=== Your instructions ===
Below are lines of data; restate word for word those running from the line containing "# MNIST Dataset" to the line containing "### 2. Chọn mô hình", inclusive, and no others.

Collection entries
-----
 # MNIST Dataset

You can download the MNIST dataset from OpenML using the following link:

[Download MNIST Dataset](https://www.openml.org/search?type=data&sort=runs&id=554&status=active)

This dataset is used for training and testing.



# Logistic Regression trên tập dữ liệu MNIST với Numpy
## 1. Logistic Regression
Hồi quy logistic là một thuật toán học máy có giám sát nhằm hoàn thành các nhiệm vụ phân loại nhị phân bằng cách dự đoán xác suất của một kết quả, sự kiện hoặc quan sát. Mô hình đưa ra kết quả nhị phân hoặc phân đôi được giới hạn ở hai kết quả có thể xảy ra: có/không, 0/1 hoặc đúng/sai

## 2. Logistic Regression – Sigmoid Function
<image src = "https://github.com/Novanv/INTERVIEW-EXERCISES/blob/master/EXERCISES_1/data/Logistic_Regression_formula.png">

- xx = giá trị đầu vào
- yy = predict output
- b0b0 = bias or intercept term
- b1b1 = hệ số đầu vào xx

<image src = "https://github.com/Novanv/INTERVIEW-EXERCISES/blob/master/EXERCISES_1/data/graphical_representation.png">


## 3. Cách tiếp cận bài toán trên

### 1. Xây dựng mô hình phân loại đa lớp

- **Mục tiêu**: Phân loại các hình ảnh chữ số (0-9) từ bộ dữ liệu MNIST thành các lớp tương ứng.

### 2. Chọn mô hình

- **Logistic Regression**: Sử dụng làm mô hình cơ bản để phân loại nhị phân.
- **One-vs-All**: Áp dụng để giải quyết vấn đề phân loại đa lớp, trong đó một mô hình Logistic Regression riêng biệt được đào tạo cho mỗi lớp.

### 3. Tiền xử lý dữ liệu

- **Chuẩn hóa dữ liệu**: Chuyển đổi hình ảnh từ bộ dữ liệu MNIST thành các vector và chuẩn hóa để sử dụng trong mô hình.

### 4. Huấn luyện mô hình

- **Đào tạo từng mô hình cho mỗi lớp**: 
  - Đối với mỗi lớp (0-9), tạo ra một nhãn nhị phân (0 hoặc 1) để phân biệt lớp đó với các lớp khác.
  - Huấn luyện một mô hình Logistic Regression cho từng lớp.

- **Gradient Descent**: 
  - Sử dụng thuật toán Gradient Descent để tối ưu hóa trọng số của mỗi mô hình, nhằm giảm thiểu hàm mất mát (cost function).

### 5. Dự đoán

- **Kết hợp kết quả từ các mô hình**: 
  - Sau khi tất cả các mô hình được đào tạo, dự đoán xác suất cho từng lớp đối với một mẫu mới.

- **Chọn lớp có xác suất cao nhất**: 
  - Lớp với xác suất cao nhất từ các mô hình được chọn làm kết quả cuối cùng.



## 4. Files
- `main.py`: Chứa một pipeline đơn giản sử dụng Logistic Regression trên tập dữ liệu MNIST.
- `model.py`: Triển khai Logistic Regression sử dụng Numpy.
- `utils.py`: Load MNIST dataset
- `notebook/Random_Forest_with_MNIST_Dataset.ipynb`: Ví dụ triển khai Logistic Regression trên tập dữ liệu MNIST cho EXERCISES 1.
-----
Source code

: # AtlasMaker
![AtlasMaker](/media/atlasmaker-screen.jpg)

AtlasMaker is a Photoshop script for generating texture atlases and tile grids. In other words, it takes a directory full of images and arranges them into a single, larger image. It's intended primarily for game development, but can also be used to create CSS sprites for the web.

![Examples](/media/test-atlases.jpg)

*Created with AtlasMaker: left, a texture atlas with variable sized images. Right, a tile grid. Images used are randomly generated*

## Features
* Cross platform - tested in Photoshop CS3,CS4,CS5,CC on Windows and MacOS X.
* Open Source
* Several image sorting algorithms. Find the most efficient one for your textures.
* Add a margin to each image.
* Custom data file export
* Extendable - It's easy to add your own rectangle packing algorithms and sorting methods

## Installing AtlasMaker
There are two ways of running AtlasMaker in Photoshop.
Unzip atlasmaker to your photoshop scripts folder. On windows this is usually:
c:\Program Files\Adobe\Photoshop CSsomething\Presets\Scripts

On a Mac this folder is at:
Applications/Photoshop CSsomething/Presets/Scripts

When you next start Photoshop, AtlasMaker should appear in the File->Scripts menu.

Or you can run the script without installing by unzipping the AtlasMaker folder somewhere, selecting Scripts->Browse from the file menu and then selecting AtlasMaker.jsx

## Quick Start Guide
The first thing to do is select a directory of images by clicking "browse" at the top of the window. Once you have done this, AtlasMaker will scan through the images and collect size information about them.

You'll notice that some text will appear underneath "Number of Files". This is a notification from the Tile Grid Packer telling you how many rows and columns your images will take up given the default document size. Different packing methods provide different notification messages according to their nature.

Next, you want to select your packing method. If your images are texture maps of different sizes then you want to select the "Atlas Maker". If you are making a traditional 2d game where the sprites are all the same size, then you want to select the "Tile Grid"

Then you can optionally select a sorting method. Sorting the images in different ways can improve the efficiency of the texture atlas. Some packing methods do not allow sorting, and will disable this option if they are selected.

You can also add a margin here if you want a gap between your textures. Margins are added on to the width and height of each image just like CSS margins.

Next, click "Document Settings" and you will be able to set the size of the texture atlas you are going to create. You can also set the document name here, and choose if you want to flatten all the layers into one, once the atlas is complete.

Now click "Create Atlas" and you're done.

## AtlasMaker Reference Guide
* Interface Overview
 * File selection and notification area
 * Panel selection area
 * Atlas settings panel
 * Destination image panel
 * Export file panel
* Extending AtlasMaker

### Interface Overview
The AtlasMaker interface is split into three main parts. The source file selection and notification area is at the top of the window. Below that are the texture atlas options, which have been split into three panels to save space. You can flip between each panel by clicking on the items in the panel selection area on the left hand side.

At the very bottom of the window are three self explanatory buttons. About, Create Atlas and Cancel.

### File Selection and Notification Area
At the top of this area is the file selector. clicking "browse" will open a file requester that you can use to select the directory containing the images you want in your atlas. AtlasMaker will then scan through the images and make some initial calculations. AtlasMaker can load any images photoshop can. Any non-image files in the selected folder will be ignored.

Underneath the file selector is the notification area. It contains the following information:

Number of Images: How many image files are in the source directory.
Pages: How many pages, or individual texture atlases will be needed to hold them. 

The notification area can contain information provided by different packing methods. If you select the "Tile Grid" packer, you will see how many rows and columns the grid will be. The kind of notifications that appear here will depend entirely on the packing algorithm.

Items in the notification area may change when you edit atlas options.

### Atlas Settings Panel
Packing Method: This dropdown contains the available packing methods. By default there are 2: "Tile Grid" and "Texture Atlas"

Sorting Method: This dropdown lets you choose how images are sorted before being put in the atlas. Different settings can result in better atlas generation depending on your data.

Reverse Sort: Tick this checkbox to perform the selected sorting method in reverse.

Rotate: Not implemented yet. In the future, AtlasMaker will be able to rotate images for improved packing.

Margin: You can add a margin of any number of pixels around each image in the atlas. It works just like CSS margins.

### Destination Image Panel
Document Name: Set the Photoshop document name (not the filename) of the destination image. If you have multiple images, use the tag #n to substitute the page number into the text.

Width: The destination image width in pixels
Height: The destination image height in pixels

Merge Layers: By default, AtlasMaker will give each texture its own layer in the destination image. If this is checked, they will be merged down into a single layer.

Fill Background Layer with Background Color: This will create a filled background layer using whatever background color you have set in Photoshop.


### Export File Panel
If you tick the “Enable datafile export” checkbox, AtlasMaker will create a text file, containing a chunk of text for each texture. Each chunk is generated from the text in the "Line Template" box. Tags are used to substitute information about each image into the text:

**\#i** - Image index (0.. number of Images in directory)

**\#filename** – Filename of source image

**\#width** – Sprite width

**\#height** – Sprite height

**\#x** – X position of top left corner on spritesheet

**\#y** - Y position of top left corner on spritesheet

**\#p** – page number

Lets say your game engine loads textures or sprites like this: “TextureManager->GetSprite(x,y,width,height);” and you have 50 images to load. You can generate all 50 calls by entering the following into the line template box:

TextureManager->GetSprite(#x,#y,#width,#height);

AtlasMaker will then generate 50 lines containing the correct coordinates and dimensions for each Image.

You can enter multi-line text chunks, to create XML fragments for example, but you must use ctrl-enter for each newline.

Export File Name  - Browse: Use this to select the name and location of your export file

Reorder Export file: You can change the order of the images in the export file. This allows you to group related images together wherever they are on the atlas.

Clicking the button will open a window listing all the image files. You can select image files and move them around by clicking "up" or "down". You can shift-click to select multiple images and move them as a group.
-----
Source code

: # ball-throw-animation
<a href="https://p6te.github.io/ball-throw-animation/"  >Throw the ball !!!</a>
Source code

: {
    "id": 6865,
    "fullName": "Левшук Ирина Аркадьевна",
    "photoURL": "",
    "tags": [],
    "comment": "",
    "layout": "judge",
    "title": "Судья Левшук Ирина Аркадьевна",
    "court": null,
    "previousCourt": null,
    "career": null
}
-----
=== Reply to the task ===
 # MNIST Dataset

You can download the MNIST dataset from OpenML using the following link:

[Download MNIST Dataset](https://www.openml.org/search?type=data&sort=runs&id=554&status=active)

This dataset is used for training and testing.



# Logistic Regression trên tập dữ liệu MNIST với Numpy
## 1. Logistic Regression
Hồi quy logistic là một thuật toán học máy có giám sát nhằm hoàn thành các nhiệm vụ phân loại nhị phân bằng cách dự đoán xác suất của một kết quả, sự kiện hoặc quan sát. Mô hình đưa ra kết quả nhị phân hoặc phân đôi được giới hạn ở hai kết quả có thể xảy ra: có/không, 0/1 hoặc đúng/sai

## 2. Logistic Regression – Sigmoid Function
<image src = "https://github.com/Novanv/INTERVIEW-EXERCISES/blob/master/EXERCISES_1/data/Logistic_Regression_formula.png">

- xx = giá trị đầu vào
- yy = predict output
- b0b0 = bias or intercept term
- b1b1 = hệ số đầu vào xx

<image src = "https://github.com/Novanv/INTERVIEW-EXERCISES/blob/master/EXERCISES_1/data/graphical_representation.png">


## 3. Cách tiếp cận bài toán trên

### 1. Xây dựng mô hình phân loại đa lớp

- **Mục tiêu**: Phân loại các hình ảnh chữ số (0-9) từ bộ dữ liệu MNIST thành các lớp tương ứng.

### 2. Chọn mô hình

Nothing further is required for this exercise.